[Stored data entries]

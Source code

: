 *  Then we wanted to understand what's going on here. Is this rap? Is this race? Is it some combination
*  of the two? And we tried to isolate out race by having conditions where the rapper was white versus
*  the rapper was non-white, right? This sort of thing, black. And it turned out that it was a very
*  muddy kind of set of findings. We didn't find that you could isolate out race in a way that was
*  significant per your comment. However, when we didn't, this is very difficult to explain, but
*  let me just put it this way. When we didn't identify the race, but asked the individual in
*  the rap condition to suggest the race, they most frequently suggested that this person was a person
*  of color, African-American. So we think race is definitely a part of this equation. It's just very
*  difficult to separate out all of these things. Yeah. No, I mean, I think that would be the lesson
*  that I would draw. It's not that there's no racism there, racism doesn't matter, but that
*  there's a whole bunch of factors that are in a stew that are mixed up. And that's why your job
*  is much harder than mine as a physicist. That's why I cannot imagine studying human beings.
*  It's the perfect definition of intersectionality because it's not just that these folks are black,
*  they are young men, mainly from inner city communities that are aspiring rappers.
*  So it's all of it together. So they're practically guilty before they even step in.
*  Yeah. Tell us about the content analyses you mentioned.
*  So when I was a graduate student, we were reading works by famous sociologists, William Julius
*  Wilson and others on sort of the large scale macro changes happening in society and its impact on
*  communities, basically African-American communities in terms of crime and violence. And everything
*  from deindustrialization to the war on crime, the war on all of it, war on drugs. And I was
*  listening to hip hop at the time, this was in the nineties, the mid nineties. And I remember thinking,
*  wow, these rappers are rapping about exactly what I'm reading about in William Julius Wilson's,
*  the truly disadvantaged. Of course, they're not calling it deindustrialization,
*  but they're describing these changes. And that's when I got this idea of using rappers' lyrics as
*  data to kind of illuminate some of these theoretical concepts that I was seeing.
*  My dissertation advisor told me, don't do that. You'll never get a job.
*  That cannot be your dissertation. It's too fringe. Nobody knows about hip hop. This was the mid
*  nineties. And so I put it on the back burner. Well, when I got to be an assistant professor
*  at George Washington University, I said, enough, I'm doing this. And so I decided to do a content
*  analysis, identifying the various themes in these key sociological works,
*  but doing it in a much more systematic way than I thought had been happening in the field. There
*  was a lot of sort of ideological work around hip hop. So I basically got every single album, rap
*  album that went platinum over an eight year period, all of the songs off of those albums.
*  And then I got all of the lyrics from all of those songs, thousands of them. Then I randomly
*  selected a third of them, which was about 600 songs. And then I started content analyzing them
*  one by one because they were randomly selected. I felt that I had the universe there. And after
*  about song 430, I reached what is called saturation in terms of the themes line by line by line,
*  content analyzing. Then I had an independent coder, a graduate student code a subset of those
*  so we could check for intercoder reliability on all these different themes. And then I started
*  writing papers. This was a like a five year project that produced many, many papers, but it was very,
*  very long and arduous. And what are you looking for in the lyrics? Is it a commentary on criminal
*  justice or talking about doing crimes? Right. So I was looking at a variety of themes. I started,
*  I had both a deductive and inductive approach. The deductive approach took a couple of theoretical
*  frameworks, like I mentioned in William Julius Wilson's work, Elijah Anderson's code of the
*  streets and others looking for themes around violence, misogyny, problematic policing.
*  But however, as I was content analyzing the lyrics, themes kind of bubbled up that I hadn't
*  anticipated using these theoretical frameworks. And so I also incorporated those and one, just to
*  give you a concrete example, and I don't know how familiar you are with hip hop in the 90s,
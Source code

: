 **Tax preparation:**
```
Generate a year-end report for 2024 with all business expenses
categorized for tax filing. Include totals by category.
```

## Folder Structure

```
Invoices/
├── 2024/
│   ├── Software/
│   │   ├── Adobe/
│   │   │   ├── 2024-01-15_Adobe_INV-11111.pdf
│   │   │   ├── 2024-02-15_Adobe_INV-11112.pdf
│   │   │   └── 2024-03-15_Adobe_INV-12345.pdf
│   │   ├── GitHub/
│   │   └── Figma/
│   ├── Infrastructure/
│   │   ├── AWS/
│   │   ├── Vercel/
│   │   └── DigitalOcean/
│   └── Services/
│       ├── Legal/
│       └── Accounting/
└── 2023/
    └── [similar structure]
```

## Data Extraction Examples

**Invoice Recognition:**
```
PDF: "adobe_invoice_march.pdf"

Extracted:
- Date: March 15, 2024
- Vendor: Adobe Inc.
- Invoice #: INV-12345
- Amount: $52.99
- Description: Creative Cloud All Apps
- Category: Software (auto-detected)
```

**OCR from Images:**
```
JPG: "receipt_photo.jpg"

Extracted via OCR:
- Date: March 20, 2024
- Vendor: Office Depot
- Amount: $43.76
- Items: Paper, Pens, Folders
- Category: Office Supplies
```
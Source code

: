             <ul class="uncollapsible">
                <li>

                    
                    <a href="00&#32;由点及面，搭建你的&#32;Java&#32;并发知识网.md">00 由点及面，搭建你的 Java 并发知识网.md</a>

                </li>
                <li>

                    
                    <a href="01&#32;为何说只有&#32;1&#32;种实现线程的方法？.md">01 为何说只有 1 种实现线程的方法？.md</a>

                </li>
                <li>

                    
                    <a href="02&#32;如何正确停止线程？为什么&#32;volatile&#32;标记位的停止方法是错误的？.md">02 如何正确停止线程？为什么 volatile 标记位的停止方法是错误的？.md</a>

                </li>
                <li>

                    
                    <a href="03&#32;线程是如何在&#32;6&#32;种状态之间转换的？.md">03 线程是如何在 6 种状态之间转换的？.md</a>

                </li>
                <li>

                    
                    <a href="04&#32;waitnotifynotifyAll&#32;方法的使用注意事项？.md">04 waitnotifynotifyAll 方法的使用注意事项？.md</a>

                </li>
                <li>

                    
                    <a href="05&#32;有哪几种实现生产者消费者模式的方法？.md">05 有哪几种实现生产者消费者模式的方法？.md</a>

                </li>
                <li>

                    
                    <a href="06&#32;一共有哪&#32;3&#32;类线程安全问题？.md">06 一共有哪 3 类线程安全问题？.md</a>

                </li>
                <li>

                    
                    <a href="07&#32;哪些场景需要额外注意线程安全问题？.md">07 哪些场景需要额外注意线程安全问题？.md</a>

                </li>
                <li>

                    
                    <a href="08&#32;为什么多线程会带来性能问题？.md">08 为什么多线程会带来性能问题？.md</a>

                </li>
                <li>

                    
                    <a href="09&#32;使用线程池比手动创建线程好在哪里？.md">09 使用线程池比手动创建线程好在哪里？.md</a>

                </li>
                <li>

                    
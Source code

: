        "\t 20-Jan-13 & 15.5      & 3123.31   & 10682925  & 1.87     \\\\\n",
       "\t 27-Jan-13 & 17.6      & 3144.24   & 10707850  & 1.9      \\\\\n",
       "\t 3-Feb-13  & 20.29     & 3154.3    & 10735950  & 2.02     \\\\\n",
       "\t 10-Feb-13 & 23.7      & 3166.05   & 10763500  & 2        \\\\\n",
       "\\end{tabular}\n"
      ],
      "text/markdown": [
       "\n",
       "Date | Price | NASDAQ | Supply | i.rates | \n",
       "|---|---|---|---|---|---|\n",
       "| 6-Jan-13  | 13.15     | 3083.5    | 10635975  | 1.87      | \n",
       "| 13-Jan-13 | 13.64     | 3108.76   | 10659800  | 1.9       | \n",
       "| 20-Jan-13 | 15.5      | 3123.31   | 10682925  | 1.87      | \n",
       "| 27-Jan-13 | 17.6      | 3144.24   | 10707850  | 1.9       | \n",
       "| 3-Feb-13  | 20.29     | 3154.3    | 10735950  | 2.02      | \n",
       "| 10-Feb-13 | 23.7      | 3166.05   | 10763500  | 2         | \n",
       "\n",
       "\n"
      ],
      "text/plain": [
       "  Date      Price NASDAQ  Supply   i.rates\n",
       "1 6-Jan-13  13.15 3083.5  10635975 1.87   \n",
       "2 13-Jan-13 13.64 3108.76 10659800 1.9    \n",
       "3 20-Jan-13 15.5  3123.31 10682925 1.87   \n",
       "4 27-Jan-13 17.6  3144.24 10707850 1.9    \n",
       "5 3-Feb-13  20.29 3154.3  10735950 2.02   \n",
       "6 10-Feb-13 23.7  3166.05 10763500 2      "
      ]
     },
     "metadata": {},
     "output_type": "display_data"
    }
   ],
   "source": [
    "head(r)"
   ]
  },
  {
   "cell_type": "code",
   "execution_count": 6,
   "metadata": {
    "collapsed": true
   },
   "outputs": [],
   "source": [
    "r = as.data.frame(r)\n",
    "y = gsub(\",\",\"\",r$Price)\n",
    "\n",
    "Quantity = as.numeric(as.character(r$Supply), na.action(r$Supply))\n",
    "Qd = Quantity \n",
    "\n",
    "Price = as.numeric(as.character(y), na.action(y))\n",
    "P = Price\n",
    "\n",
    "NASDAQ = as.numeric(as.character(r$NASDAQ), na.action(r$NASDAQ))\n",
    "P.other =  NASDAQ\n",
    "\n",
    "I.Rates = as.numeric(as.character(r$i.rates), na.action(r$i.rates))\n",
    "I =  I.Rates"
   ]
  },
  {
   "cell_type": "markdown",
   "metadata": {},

→ **Exercise details**:
Going through the data above, return each line with the word "Julius".

→ **The answer**:
*  So when I was a graduate student, we were reading works by famous sociologists, William Julius
*  wow, these rappers are rapping about exactly what I'm reading about in William Julius Wilson's,
*  frameworks, like I mentioned in William Julius Wilson's work, Elijah Anderson's code of the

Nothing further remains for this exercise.